• _What you should do_
Write each of the records out again exactly.

• _Supplied data_
**********

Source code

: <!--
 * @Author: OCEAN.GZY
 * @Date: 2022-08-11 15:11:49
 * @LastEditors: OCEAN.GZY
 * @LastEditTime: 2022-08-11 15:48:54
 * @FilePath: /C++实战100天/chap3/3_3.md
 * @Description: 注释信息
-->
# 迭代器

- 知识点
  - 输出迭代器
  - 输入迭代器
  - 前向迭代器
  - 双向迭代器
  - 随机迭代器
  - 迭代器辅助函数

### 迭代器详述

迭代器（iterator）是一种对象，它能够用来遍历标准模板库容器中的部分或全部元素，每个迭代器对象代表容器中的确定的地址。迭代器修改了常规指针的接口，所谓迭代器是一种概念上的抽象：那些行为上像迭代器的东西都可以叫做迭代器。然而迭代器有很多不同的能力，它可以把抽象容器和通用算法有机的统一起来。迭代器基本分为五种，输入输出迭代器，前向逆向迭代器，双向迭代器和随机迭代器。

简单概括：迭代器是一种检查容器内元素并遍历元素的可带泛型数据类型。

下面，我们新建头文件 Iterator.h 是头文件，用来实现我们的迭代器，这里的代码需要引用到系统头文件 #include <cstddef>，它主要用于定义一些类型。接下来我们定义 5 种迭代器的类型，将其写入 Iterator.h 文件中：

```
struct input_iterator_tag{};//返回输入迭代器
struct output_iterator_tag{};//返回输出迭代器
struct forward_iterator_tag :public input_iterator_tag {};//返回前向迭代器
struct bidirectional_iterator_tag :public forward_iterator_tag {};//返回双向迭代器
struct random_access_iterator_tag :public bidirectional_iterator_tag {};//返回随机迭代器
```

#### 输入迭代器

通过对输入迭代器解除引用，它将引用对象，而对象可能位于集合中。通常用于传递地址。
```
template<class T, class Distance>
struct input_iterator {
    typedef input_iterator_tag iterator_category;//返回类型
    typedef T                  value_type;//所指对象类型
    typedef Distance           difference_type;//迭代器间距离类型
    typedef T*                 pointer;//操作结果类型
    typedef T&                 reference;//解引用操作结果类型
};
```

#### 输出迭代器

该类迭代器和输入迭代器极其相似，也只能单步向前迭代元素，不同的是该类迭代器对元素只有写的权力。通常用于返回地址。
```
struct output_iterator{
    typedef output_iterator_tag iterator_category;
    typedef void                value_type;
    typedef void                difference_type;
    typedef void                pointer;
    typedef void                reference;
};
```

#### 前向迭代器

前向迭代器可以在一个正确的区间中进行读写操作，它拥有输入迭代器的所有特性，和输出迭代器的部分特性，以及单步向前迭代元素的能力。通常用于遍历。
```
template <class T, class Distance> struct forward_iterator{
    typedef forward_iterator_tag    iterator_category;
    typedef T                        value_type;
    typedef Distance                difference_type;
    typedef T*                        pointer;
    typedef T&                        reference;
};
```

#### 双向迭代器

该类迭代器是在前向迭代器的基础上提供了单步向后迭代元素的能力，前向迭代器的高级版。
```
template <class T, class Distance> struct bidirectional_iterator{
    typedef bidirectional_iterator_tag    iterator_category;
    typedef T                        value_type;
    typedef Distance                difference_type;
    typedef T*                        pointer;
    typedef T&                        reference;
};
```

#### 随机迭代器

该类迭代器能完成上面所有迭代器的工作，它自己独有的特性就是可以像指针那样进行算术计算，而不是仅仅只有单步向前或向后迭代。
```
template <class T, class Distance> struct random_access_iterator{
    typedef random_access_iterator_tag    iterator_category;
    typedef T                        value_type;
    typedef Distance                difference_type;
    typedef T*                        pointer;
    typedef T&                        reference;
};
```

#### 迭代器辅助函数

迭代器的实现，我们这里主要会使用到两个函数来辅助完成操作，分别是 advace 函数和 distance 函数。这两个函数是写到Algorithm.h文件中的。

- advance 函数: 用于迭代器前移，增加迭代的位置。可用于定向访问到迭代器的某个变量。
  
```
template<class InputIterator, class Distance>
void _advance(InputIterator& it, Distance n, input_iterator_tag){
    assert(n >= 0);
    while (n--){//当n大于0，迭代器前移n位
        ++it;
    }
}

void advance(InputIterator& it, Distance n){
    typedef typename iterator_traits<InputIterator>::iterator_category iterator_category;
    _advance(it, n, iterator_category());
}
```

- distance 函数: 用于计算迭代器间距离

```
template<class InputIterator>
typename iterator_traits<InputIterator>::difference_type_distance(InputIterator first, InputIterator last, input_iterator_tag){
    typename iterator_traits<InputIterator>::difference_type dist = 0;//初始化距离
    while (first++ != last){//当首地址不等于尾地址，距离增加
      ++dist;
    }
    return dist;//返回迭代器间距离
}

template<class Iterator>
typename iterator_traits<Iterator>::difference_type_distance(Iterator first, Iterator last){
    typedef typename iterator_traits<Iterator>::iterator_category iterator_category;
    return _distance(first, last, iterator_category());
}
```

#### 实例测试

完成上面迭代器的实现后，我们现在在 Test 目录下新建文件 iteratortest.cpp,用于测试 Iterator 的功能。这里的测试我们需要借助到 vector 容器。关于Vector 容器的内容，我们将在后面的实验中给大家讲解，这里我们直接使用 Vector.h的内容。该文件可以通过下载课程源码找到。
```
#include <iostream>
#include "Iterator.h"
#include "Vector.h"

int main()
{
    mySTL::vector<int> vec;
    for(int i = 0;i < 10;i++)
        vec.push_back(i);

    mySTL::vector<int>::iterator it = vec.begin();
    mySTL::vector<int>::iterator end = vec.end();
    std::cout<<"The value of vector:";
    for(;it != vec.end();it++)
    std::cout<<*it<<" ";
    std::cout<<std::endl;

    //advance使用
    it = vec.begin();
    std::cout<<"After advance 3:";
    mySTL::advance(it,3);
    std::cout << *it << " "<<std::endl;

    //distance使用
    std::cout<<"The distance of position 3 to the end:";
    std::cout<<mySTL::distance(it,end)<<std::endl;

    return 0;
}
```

**********

• _Exercise response_
Source code

: <!--
 * @Author: OCEAN.GZY
 * @Date: 2022-08-11 15:11:49
 * @LastEditors: OCEAN.GZY
 * @LastEditTime: 2022-08-11 15:48:54
 * @FilePath: /C++实战100天/chap3/3_3.md
 * @Description: 注释信息
-->
# 迭代器

- 知识点
  - 输出迭代器
  - 输入迭代器
  - 前向迭代器
  - 双向迭代器
  - 随机迭代器
  - 迭代器辅助函数

### 迭代器详述

迭代器（iterator）是一种对象，它能够用来遍历标准模板库容器中的部分或全部元素，每个迭代器对象代表容器中的确定的地址。迭代器修改了常规指针的接口，所谓迭代器是一种概念上的抽象：那些行为上像迭代器的东西都可以叫做迭代器。然而迭代器有很多不同的能力，它可以把抽象容器和通用算法有机的统一起来。迭代器基本分为五种，输入输出迭代器，前向逆向迭代器，双向迭代器和随机迭代器。

简单概括：迭代器是一种检查容器内元素并遍历元素的可带泛型数据类型。

下面，我们新建头文件 Iterator.h 是头文件，用来实现我们的迭代器，这里的代码需要引用到系统头文件 #include <cstddef>，它主要用于定义一些类型。接下来我们定义 5 种迭代器的类型，将其写入 Iterator.h 文件中：

```
struct input_iterator_tag{};//返回输入迭代器
struct output_iterator_tag{};//返回输出迭代器
struct forward_iterator_tag :public input_iterator_tag {};//返回前向迭代器
struct bidirectional_iterator_tag :public forward_iterator_tag {};//返回双向迭代器
struct random_access_iterator_tag :public bidirectional_iterator_tag {};//返回随机迭代器
```

#### 输入迭代器

通过对输入迭代器解除引用，它将引用对象，而对象可能位于集合中。通常用于传递地址。
```
template<class T, class Distance>
struct input_iterator {
    typedef input_iterator_tag iterator_category;//返回类型
    typedef T                  value_type;//所指对象类型
    typedef Distance           difference_type;//迭代器间距离类型
    typedef T*                 pointer;//操作结果类型
    typedef T&                 reference;//解引用操作结果类型
};
```

#### 输出迭代器

该类迭代器和输入迭代器极其相似，也只能单步向前迭代元素，不同的是该类迭代器对元素只有写的权力。通常用于返回地址。
```
struct output_iterator{
    typedef output_iterator_tag iterator_category;
    typedef void                value_type;
    typedef void                difference_type;
    typedef void                pointer;
    typedef void                reference;
};
```

#### 前向迭代器

前向迭代器可以在一个正确的区间中进行读写操作，它拥有输入迭代器的所有特性，和输出迭代器的部分特性，以及单步向前迭代元素的能力。通常用于遍历。
```
template <class T, class Distance> struct forward_iterator{
    typedef forward_iterator_tag    iterator_category;
    typedef T                        value_type;
    typedef Distance                difference_type;
    typedef T*                        pointer;
    typedef T&                        reference;
};
```

#### 双向迭代器

该类迭代器是在前向迭代器的基础上提供了单步向后迭代元素的能力，前向迭代器的高级版。
```
template <class T, class Distance> struct bidirectional_iterator{
    typedef bidirectional_iterator_tag    iterator_category;
    typedef T                        value_type;
    typedef Distance                difference_type;
    typedef T*                        pointer;
    typedef T&                        reference;
};
```

#### 随机迭代器

该类迭代器能完成上面所有迭代器的工作，它自己独有的特性就是可以像指针那样进行算术计算，而不是仅仅只有单步向前或向后迭代。
```
template <class T, class Distance> struct random_access_iterator{
    typedef random_access_iterator_tag    iterator_category;
    typedef T                        value_type;
    typedef Distance                difference_type;
    typedef T*                        pointer;
    typedef T&                        reference;
};
```

#### 迭代器辅助函数

迭代器的实现，我们这里主要会使用到两个函数来辅助完成操作，分别是 advace 函数和 distance 函数。这两个函数是写到Algorithm.h文件中的。

- advance 函数: 用于迭代器前移，增加迭代的位置。可用于定向访问到迭代器的某个变量。
  
```
template<class InputIterator, class Distance>
void _advance(InputIterator& it, Distance n, input_iterator_tag){
    assert(n >= 0);
    while (n--){//当n大于0，迭代器前移n位
        ++it;
    }
}

void advance(InputIterator& it, Distance n){
    typedef typename iterator_traits<InputIterator>::iterator_category iterator_category;
    _advance(it, n, iterator_category());
}
```

- distance 函数: 用于计算迭代器间距离

```
template<class InputIterator>
typename iterator_traits<InputIterator>::difference_type_distance(InputIterator first, InputIterator last, input_iterator_tag){
    typename iterator_traits<InputIterator>::difference_type dist = 0;//初始化距离
    while (first++ != last){//当首地址不等于尾地址，距离增加
      ++dist;
    }
    return dist;//返回迭代器间距离
}

template<class Iterator>
typename iterator_traits<Iterator>::difference_type_distance(Iterator first, Iterator last){
    typedef typename iterator_traits<Iterator>::iterator_category iterator_category;
    return _distance(first, last, iterator_category());
}
```

#### 实例测试

完成上面迭代器的实现后，我们现在在 Test 目录下新建文件 iteratortest.cpp,用于测试 Iterator 的功能。这里的测试我们需要借助到 vector 容器。关于Vector 容器的内容，我们将在后面的实验中给大家讲解，这里我们直接使用 Vector.h的内容。该文件可以通过下载课程源码找到。
```
#include <iostream>
#include "Iterator.h"
#include "Vector.h"

int main()
{
    mySTL::vector<int> vec;
    for(int i = 0;i < 10;i++)
        vec.push_back(i);

    mySTL::vector<int>::iterator it = vec.begin();
    mySTL::vector<int>::iterator end = vec.end();
    std::cout<<"The value of vector:";
    for(;it != vec.end();it++)
    std::cout<<*it<<" ";
    std::cout<<std::endl;

    //advance使用
    it = vec.begin();
    std::cout<<"After advance 3:";
    mySTL::advance(it,3);
    std::cout << *it << " "<<std::endl;

    //distance使用
    std::cout<<"The distance of position 3 to the end:";
    std::cout<<mySTL::distance(it,end)<<std::endl;

    return 0;
}
```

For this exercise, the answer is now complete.